One is his glamorous African-American girlfriend, Jessie (Amber Wolfe), who’s penned a memoir. The other is his school chum Denny (Eric Riedmann), a novelist in the F. Scott Fitzgerald vein. (Denny’s chirpy beef-heiress fiancée Rosamund, played by Shanna Allman, also suggests Zelda Fitzgerald.) All four characters appear to have bright futures ahead of them—only the magical printing device keeps sending back contrary dispatches.

It sounds like light parlor comedy, but Greenberg (Take Me Out) has weightier stuff in mind—including World War I, racism, mental illness, economic inequality, and the meaning of art. On the page, the reader can easily navigate these quick shifts of tone. Onstage, they’re more problematic.

That tension is embodied by the comic intrusions of a fifth character, John’s sublimely peevish and resentful office receptionist Gidger. Evan Whitfield steals the show with many of the play’s funniest lines.

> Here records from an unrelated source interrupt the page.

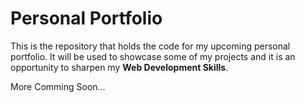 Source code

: # Personal Portfolio

This is the repository that holds the code for my upcoming personal portfolio. It will be used to showcase some of my projects and it is an opportunity to sharpen my **Web Development Skills**. 

More Comming Soon...

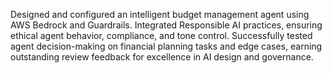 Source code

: Designed and configured an intelligent budget management agent using AWS Bedrock and Guardrails. Integrated Responsible AI practices, ensuring ethical agent behavior, compliance, and tone control. Successfully tested agent decision-making on financial planning tasks and edge cases, earning outstanding review feedback for excellence in AI design and governance.
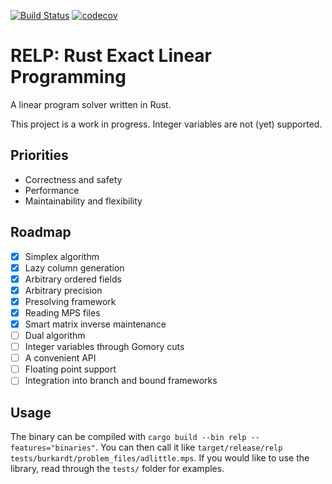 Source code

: [![Build Status](https://github.com/vandenheuvel/relp/actions/workflows/main.yml/badge.svg?branch=master)](https://github.com/vandenheuvel/relp/actions) [![codecov](https://codecov.io/gh/vandenheuvel/relp/branch/master/graph/badge.svg)](https://codecov.io/gh/vandenheuvel/relp)

# RELP: Rust Exact Linear Programming

A linear program solver written in Rust.

This project is a work in progress. Integer variables are not (yet) supported.

## Priorities

- Correctness and safety 
- Performance
- Maintainability and flexibility

## Roadmap

- [x] Simplex algorithm
- [x] Lazy column generation
- [x] Arbitrary ordered fields
- [x] Arbitrary precision
- [x] Presolving framework
- [x] Reading MPS files
- [x] Smart matrix inverse maintenance
- [ ] Dual algorithm
- [ ] Integer variables through Gomory cuts
- [ ] A convenient API
- [ ] Floating point support
- [ ] Integration into branch and bound frameworks

## Usage

The binary can be compiled with `cargo build --bin relp --features="binaries"`. You can then call it like `target/release/relp tests/burkardt/problem_files/adlittle.mps`. If you would like to use the library, read through the `tests/` folder for examples.

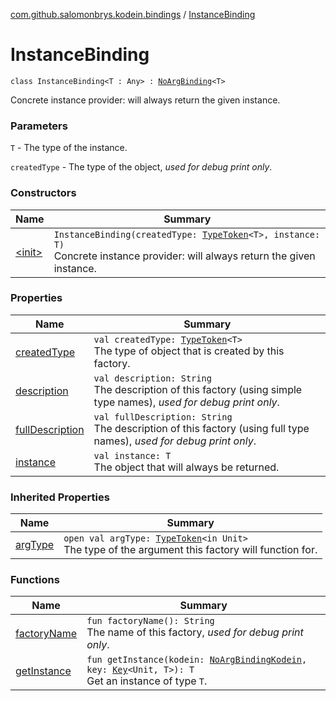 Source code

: [com.github.salomonbrys.kodein.bindings](../index.md) / [InstanceBinding](.)

# InstanceBinding

`class InstanceBinding<T : Any> : `[`NoArgBinding`](../-no-arg-binding/index.md)`<T>`

Concrete instance provider: will always return the given instance.

### Parameters

`T` - The type of the instance.

`createdType` - The type of the object, *used for debug print only*.

### Constructors

| Name | Summary |
|---|---|
| [&lt;init&gt;](-init-.md) | `InstanceBinding(createdType: `[`TypeToken`](../../com.github.salomonbrys.kodein/-type-token/index.md)`<T>, instance: T)`<br>Concrete instance provider: will always return the given instance. |

### Properties

| Name | Summary |
|---|---|
| [createdType](created-type.md) | `val createdType: `[`TypeToken`](../../com.github.salomonbrys.kodein/-type-token/index.md)`<T>`<br>The type of object that is created by this factory. |
| [description](description.md) | `val description: String`<br>The description of this factory (using simple type names), *used for debug print only*. |
| [fullDescription](full-description.md) | `val fullDescription: String`<br>The description of this factory (using full type names), *used for debug print only*. |
| [instance](instance.md) | `val instance: T`<br>The object that will always be returned. |

### Inherited Properties

| Name | Summary |
|---|---|
| [argType](../-no-arg-binding/arg-type.md) | `open val argType: `[`TypeToken`](../../com.github.salomonbrys.kodein/-type-token/index.md)`<in Unit>`<br>The type of the argument this factory will function for. |

### Functions

| Name | Summary |
|---|---|
| [factoryName](factory-name.md) | `fun factoryName(): String`<br>The name of this factory, *used for debug print only*. |
| [getInstance](get-instance.md) | `fun getInstance(kodein: `[`NoArgBindingKodein`](../-no-arg-binding-kodein/index.md)`, key: `[`Key`](../../com.github.salomonbrys.kodein/-kodein/-key/index.md)`<Unit, T>): T`<br>Get an instance of type `T`. |
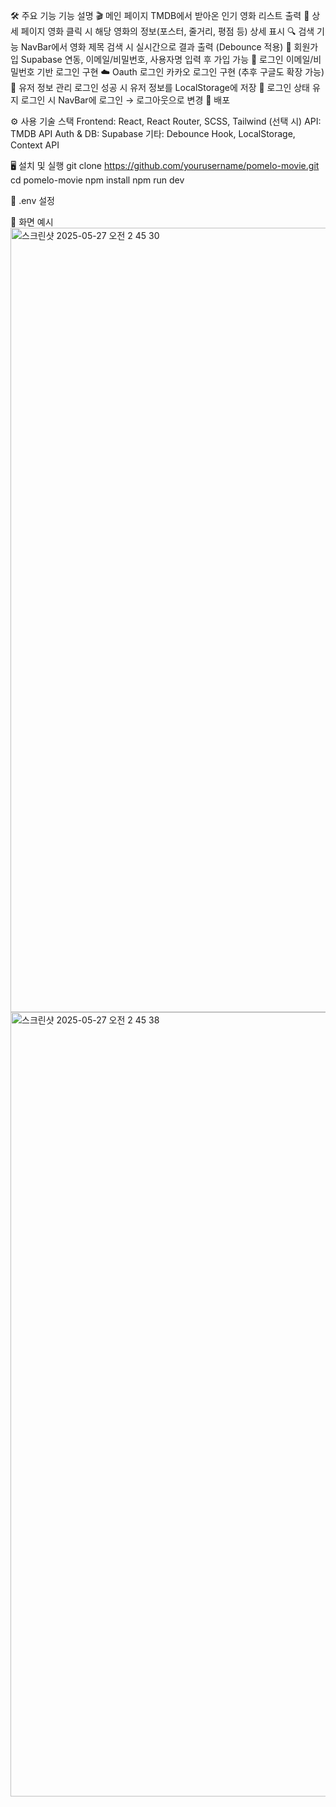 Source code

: 🛠️ 주요 기능
기능	설명
🎬 메인 페이지	TMDB에서 받아온 인기 영화 리스트 출력
📄 상세 페이지	영화 클릭 시 해당 영화의 정보(포스터, 줄거리, 평점 등) 상세 표시
🔍 검색 기능	NavBar에서 영화 제목 검색 시 실시간으로 결과 출력 (Debounce 적용)
📝 회원가입	Supabase 연동, 이메일/비밀번호, 사용자명 입력 후 가입 가능
🔐 로그인	이메일/비밀번호 기반 로그인 구현
☁️ Oauth 로그인	카카오 로그인 구현 (추후 구글도 확장 가능)
🧾 유저 정보 관리	로그인 성공 시 유저 정보를 LocalStorage에 저장
🔄 로그인 상태 유지	로그인 시 NavBar에 로그인 → 로그아웃으로 변경
🚀 배포

⚙️ 사용 기술 스택
Frontend: React, React Router, SCSS, Tailwind (선택 시)
API: TMDB API
Auth & DB: Supabase
기타: Debounce Hook, LocalStorage, Context API

🖥️ 설치 및 실행
git clone https://github.com/yourusername/pomelo-movie.git
cd pomelo-movie
npm install
npm run dev

🔑 .env 설정

📸 화면 예시
<img width="1255" alt="스크린샷 2025-05-27 오전 2 45 30" src="https://github.com/user-attachments/assets/c76ec2ff-af5d-4685-baca-889c3a80cdf4" />
<img width="1255" alt="스크린샷 2025-05-27 오전 2 45 38" src="https://github.com/user-attachments/assets/b882b4e4-e155-4026-931b-c4ad6eaef274" />
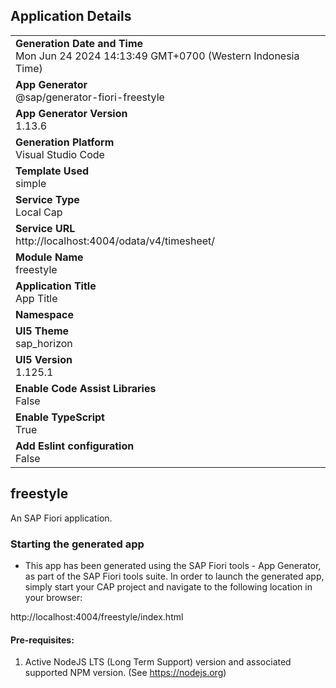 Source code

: ## Application Details
|               |
| ------------- |
|**Generation Date and Time**<br>Mon Jun 24 2024 14:13:49 GMT+0700 (Western Indonesia Time)|
|**App Generator**<br>@sap/generator-fiori-freestyle|
|**App Generator Version**<br>1.13.6|
|**Generation Platform**<br>Visual Studio Code|
|**Template Used**<br>simple|
|**Service Type**<br>Local Cap|
|**Service URL**<br>http://localhost:4004/odata/v4/timesheet/
|**Module Name**<br>freestyle|
|**Application Title**<br>App Title|
|**Namespace**<br>|
|**UI5 Theme**<br>sap_horizon|
|**UI5 Version**<br>1.125.1|
|**Enable Code Assist Libraries**<br>False|
|**Enable TypeScript**<br>True|
|**Add Eslint configuration**<br>False|

## freestyle

An SAP Fiori application.

### Starting the generated app

-   This app has been generated using the SAP Fiori tools - App Generator, as part of the SAP Fiori tools suite.  In order to launch the generated app, simply start your CAP project and navigate to the following location in your browser:

http://localhost:4004/freestyle/index.html

#### Pre-requisites:

1. Active NodeJS LTS (Long Term Support) version and associated supported NPM version.  (See https://nodejs.org)


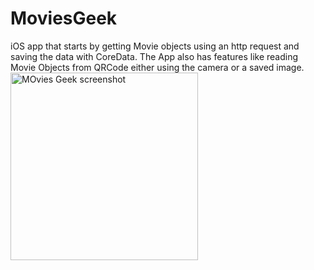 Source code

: # MoviesGeek
iOS app that starts by getting Movie objects using an http request and saving the data with CoreData. The App also has features like reading Movie Objects from QRCode either using the camera or a saved image.
<img src="moviesgeekvid.gif" data-canonical-src="moviesgeekvid.gif" width="300" alt="MOvies Geek screenshot" />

His stiff and ghoulish Gidger regularly bursts in like Seinfeld‘s Kramer with complaints, such as how in the future his “low, irredeemable” dog becomes famous among the writers of the Algonquin Round Table. This’d be fine for a sitcom, but undercuts Greenberg’s serious scenes. It’s as if director Rita Giomi wants to splash water on the dramatic heat onstage; or maybe the play’s structure is to blame.

Meanwhile, caught between Denny’s manic zeal and Jessie’s iron-calm will, John becomes the decision-maker who can’t make a decision. Law shows us the weakness beneath the publisher’s articulate Princeton pedigree. Wolfe is a joy to watch, in complete control of her role. Her sphinx-like face vacillates between opacity and transparency. Even from the sixth row I could discern a millimeter’s movement of her arched eyebrow.

However, from that vantage point I could not see crucial bits of business unwisely staged on the floor. Hence my need to view a second performance, which measurably improved upon the first. Even if the play’s characters don’t like their glimpses of the future, this Violet Hour has brighter days ahead.